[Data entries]

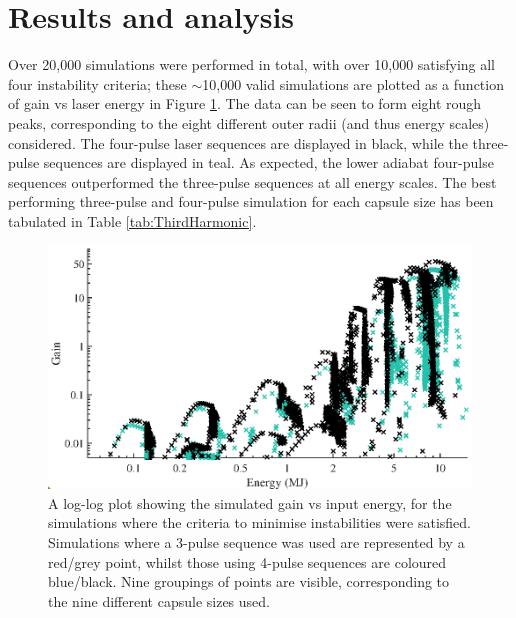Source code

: \section{Results and analysis} \label{sec: LowCRResults}

Over 20,000 simulations were performed in total, with over 10,000 satisfying all four instability criteria; these $\sim$10,000 valid simulations are plotted as a function of gain vs laser energy in Figure \ref{fig:loglog}. The data can be seen to form eight rough peaks, corresponding to the eight different outer radii (and thus energy scales) considered. The four-pulse laser sequences are displayed in black, while the three-pulse sequences are displayed in teal. As expected, the lower adiabat four-pulse sequences outperformed the three-pulse sequences at all energy scales. The best performing three-pulse and four-pulse simulation for each capsule size has been tabulated in Table \ref{tab:ThirdHarmonic}. 

\begin{figure}[ht!]
\centering
\includegraphics{figures/LowCR/AllData_full.eps}
\caption{A log-log plot showing the simulated gain vs input energy, for the simulations where the criteria to minimise instabilities were satisfied. Simulations where a 3-pulse sequence was used are represented by a red/grey point, whilst those using 4-pulse sequences are coloured blue/black. Nine groupings of points are visible, corresponding to the nine different capsule sizes used.}
\label{fig:loglog}
\end{figure}


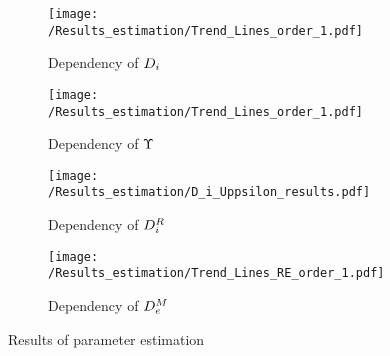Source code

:\documentclass[../Article_Model_Parameters.tex]{subfiles}
\begin{document}
		\begin{figure}[!h]
		\centering
		\begin{subfigure}[b]{0.49\columnwidth}
			\centering
			\texttt{[image: /Results\_estimation/Trend\_Lines\_order\_1.pdf]}
			\caption{Dependency of ${\color{black}D_i}$}
			\label{fig: results_DI}
		\end{subfigure}
		\begin{subfigure}[b]{0.49\columnwidth}
			\centering
			\texttt{[image: /Results\_estimation/Trend\_Lines\_order\_1.pdf]}
			\caption{Dependency of ${\color{black}\Upsilon}$}
			\label{fig: results_upsilon}
		\end{subfigure}
		\hfill
		\begin{subfigure}[b]{0.49\columnwidth}
			\texttt{[image: /Results\_estimation/D\_i\_Uppsilon\_results.pdf]}
			\caption{Dependency of ${\color{black}D^R_i}$}
			\label{fig:Di_upsilon_res}
		\end{subfigure}
		\begin{subfigure}[b]{0.49\columnwidth}
			\centering
			\texttt{[image: /Results\_estimation/Trend\_Lines\_RE\_order\_1.pdf]}
			\caption{Dependency of ${\color{black}D^M_e}$}
			\label{fig: results_De}
		\end{subfigure}
		\caption{Results of parameter estimation}
		\label{fig: estimation_results_DI_GAMMA}
	\end{figure}
	
\end{document}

## [What is expected]
Please transcribe every entry above exactly, leaving out any pictures.

## [Solved exercise]
Source code

: \section{Results and analysis} \label{sec: LowCRResults}

Over 20,000 simulations were performed in total, with over 10,000 satisfying all four instability criteria; these $\sim$10,000 valid simulations are plotted as a function of gain vs laser energy in Figure \ref{fig:loglog}. The data can be seen to form eight rough peaks, corresponding to the eight different outer radii (and thus energy scales) considered. The four-pulse laser sequences are displayed in black, while the three-pulse sequences are displayed in teal. As expected, the lower adiabat four-pulse sequences outperformed the three-pulse sequences at all energy scales. The best performing three-pulse and four-pulse simulation for each capsule size has been tabulated in Table \ref{tab:ThirdHarmonic}. 

\begin{figure}[ht!]
\centering
\includegraphics{figures/LowCR/AllData_full.eps}
\caption{A log-log plot showing the simulated gain vs input energy, for the simulations where the criteria to minimise instabilities were satisfied. Simulations where a 3-pulse sequence was used are represented by a red/grey point, whilst those using 4-pulse sequences are coloured blue/black. Nine groupings of points are visible, corresponding to the nine different capsule sizes used.}
\label{fig:loglog}
\end{figure}


Source code

:\documentclass[../Article_Model_Parameters.tex]{subfiles}
\begin{document}
		\begin{figure}[!h]
		\centering
		\begin{subfigure}[b]{0.49\columnwidth}
			\centering
			\texttt{[image: /Results\_estimation/Trend\_Lines\_order\_1.pdf]}
			\caption{Dependency of ${\color{black}D_i}$}
			\label{fig: results_DI}
		\end{subfigure}
		\begin{subfigure}[b]{0.49\columnwidth}
			\centering
			\texttt{[image: /Results\_estimation/Trend\_Lines\_order\_1.pdf]}
			\caption{Dependency of ${\color{black}\Upsilon}$}
			\label{fig: results_upsilon}
		\end{subfigure}
		\hfill
		\begin{subfigure}[b]{0.49\columnwidth}
			\texttt{[image: /Results\_estimation/D\_i\_Uppsilon\_results.pdf]}
			\caption{Dependency of ${\color{black}D^R_i}$}
			\label{fig:Di_upsilon_res}
		\end{subfigure}
		\begin{subfigure}[b]{0.49\columnwidth}
			\centering
			\texttt{[image: /Results\_estimation/Trend\_Lines\_RE\_order\_1.pdf]}
			\caption{Dependency of ${\color{black}D^M_e}$}
			\label{fig: results_De}
		\end{subfigure}
		\caption{Results of parameter estimation}
		\label{fig: estimation_results_DI_GAMMA}
	\end{figure}
	
\end{document}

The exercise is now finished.